Launching a startup business is not for the weak of heart. It requires hard work, creativity, and most critically, passion. It also requires smart money management skills because – let’s face it – at the end of the day, your business will only succeed if it makes more than it spends. That may sound simple on its face, but the complexity of that task grows quickly when you factor in the costs for tech, rent, payroll, supplies, taxes, and your own paycheck. Navigating those new costs is a lot, and derails as many as 82% of eventually failing businesses.
Use the power of accounting to avoid this fate, and launch your business already on a growth track to success. If you’re new to accounting principles for business, refill your coffee, pull out your notebook, and scroll down for a quick crash course on some basics for your startup.
What Is Accounting?
Accounting describes the way a business records, organizes, and uses its capital, both incoming and outgoing. It’s flexible and can adapt to the exact needs of your industry, business model, and operations. However, we recommend (and certain states require) that all business accounting systems have a foundation in GAAP, or Generally Accepted Accounting Principles.
What Is GAAP?
GAAP is a collection of rules and guidelines that includes things like:
Definitions on financial and business terms
Baseline standards for how financial statements should look
Each state in the U.S. has different standards for how closely business owners must follow GAAP principles:
How Accounting and GAAP Help Startup Business Owners
The principles of accounting and GAAP help startup owners create and manage a clear picture of their financial business health across five different areas:
Costs, or analyzing whether or not you should change the pricing model for your goods or services
Credit, or the analysis of financial liabilities like loans, bills, etc.

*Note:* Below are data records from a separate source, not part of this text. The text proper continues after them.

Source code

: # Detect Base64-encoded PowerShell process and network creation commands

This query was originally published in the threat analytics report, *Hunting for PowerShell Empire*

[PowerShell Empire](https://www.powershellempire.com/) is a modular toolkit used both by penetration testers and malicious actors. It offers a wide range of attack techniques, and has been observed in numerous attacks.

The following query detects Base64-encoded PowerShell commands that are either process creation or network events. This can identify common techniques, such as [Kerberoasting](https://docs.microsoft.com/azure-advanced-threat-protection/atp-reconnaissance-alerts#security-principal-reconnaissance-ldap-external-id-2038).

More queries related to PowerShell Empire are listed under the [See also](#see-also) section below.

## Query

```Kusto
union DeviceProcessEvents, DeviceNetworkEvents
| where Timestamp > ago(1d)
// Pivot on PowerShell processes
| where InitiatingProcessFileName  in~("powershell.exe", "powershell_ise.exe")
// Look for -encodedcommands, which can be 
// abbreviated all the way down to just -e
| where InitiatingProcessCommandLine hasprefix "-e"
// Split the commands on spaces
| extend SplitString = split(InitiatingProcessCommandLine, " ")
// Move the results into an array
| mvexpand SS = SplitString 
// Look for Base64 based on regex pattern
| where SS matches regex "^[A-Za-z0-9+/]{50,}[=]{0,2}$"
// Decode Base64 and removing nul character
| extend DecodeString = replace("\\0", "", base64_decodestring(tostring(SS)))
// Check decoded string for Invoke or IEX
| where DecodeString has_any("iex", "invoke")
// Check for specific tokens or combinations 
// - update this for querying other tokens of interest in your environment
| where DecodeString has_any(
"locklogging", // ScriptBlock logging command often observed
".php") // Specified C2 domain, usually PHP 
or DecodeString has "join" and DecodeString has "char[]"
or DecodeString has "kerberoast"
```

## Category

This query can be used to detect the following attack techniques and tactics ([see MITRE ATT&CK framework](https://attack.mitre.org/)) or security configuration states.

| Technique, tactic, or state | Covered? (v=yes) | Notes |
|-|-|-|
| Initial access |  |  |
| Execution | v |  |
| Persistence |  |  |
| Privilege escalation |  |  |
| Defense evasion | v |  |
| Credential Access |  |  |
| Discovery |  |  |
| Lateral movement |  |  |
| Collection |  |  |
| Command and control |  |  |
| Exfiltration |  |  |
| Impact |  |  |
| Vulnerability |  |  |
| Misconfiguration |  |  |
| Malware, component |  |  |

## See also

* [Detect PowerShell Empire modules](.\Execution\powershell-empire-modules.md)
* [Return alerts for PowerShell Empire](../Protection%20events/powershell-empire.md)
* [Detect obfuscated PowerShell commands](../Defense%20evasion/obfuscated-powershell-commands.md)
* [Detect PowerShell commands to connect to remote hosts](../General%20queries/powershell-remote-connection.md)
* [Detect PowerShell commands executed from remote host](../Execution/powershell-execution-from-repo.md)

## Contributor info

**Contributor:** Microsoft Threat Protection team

Annual Financial, which involves the preparation of your business’ annual financial health statement to internal and external stakeholders
Managerial, or creating more frequent, internal-only versions of your end of year financial accounting report to help guide business decisions
Tax Accounting, which while IRS regulated, is all about helping you take advantage of any deductions you can before paying the government its share
Launching your business with a clear plan to track, report, and analyze each of the above areas sets you up for success from day one. It does this by eliminating your need to go back in time and change your prices, refile your taxes, or force your payroll and other costs into a reporting model riddled with question marks.
If you don’t have the capacity to get into the weeds with GAAP and build out a long-term business accounting framework, I recommend working with a professional accountant, at least in your first quarter or two. This way, you can get growth-focused reporting processes set up in such a way that you can independently sustain them for the rest of your business’ startup phase. While you’ll still have to do the financial analysis yourself or collaborate with an accountant to make sense of the numbers at the end of the year, this will save you time, headaches, and potentially, a lot of scary IRS liabilities.